- Opening Delimiter -
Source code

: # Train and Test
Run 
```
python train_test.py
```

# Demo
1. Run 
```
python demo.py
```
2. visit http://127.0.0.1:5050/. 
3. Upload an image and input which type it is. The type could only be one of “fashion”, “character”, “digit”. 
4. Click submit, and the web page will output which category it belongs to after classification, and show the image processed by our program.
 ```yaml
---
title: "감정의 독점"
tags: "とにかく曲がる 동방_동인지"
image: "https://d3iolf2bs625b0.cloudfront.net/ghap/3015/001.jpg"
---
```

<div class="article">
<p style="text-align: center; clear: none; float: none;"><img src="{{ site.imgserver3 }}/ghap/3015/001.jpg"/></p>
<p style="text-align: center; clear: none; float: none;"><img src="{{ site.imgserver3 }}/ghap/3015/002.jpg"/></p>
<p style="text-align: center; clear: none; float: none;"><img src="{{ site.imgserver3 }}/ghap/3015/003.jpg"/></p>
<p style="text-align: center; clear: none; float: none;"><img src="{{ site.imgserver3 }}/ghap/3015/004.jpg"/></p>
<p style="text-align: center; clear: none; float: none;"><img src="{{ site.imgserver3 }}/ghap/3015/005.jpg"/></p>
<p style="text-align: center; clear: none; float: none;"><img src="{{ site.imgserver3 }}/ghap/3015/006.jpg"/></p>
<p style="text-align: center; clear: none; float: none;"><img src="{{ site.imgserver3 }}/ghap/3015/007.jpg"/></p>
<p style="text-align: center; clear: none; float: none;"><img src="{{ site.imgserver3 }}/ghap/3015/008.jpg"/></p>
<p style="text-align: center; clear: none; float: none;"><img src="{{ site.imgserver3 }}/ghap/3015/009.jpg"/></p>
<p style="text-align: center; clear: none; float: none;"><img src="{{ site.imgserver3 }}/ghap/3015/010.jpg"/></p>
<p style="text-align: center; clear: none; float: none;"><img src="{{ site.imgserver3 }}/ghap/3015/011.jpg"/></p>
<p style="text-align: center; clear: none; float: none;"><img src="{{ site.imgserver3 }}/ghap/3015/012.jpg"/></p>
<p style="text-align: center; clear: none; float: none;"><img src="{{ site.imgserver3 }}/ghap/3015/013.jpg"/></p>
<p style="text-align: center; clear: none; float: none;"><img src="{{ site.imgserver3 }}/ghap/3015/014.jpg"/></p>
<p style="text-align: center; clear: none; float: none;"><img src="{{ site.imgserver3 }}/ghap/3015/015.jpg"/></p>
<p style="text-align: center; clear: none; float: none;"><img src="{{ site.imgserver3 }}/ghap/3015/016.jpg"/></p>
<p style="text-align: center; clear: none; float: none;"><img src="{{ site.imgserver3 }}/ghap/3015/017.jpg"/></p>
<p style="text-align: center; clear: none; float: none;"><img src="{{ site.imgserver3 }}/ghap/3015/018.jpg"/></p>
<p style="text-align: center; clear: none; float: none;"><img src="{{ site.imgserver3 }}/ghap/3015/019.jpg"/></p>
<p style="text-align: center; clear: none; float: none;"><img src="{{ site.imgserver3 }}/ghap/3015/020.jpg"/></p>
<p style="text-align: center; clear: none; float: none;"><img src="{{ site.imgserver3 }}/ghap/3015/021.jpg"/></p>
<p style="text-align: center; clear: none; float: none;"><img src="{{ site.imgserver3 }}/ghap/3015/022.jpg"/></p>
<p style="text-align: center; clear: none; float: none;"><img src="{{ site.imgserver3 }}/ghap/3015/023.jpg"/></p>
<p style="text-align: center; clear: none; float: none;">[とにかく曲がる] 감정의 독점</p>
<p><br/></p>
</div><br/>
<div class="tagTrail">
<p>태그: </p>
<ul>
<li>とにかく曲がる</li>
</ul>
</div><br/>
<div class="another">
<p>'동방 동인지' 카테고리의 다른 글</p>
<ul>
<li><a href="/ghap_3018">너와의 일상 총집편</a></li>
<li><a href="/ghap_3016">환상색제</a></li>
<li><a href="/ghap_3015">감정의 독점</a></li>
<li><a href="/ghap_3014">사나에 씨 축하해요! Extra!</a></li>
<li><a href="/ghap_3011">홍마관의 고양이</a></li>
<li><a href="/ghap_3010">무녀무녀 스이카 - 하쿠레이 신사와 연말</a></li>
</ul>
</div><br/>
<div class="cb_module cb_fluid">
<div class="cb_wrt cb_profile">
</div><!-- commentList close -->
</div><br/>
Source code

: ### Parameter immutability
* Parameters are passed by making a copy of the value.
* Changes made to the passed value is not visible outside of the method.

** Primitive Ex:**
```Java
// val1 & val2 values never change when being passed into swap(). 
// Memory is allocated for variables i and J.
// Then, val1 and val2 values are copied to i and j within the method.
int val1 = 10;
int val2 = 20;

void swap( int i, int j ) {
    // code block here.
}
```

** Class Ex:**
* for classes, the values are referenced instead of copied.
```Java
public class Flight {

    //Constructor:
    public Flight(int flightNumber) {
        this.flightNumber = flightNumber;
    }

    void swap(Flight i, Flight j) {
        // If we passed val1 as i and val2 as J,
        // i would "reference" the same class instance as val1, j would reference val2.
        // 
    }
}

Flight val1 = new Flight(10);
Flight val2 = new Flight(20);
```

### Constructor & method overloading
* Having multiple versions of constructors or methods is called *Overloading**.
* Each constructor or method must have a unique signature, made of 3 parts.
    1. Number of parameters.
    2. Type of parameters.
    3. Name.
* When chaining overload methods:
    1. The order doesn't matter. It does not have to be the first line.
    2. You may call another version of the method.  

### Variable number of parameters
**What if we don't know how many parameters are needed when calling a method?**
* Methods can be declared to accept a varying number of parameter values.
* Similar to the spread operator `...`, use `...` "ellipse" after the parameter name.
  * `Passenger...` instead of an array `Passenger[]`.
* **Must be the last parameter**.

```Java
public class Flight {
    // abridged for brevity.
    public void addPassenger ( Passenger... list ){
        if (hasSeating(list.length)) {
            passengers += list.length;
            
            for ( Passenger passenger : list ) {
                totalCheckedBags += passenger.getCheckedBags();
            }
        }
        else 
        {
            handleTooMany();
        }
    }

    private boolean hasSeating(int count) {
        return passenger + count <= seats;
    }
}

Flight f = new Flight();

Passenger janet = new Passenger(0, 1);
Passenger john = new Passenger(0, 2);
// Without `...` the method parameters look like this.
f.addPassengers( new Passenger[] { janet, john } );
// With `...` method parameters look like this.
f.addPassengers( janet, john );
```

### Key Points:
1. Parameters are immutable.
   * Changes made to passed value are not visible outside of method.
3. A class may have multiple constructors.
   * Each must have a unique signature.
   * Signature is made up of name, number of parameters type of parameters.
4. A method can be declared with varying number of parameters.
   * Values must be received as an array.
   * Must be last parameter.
- Closing Delimiter -
PROBLEM REQUIREMENTS: Look through the data above. Copy every line with the string "janet" in it.

WORKED SOLUTION:
Passenger janet = new Passenger(0, 1);
f.addPassengers( new Passenger[] { janet, john } );
f.addPassengers( janet, john );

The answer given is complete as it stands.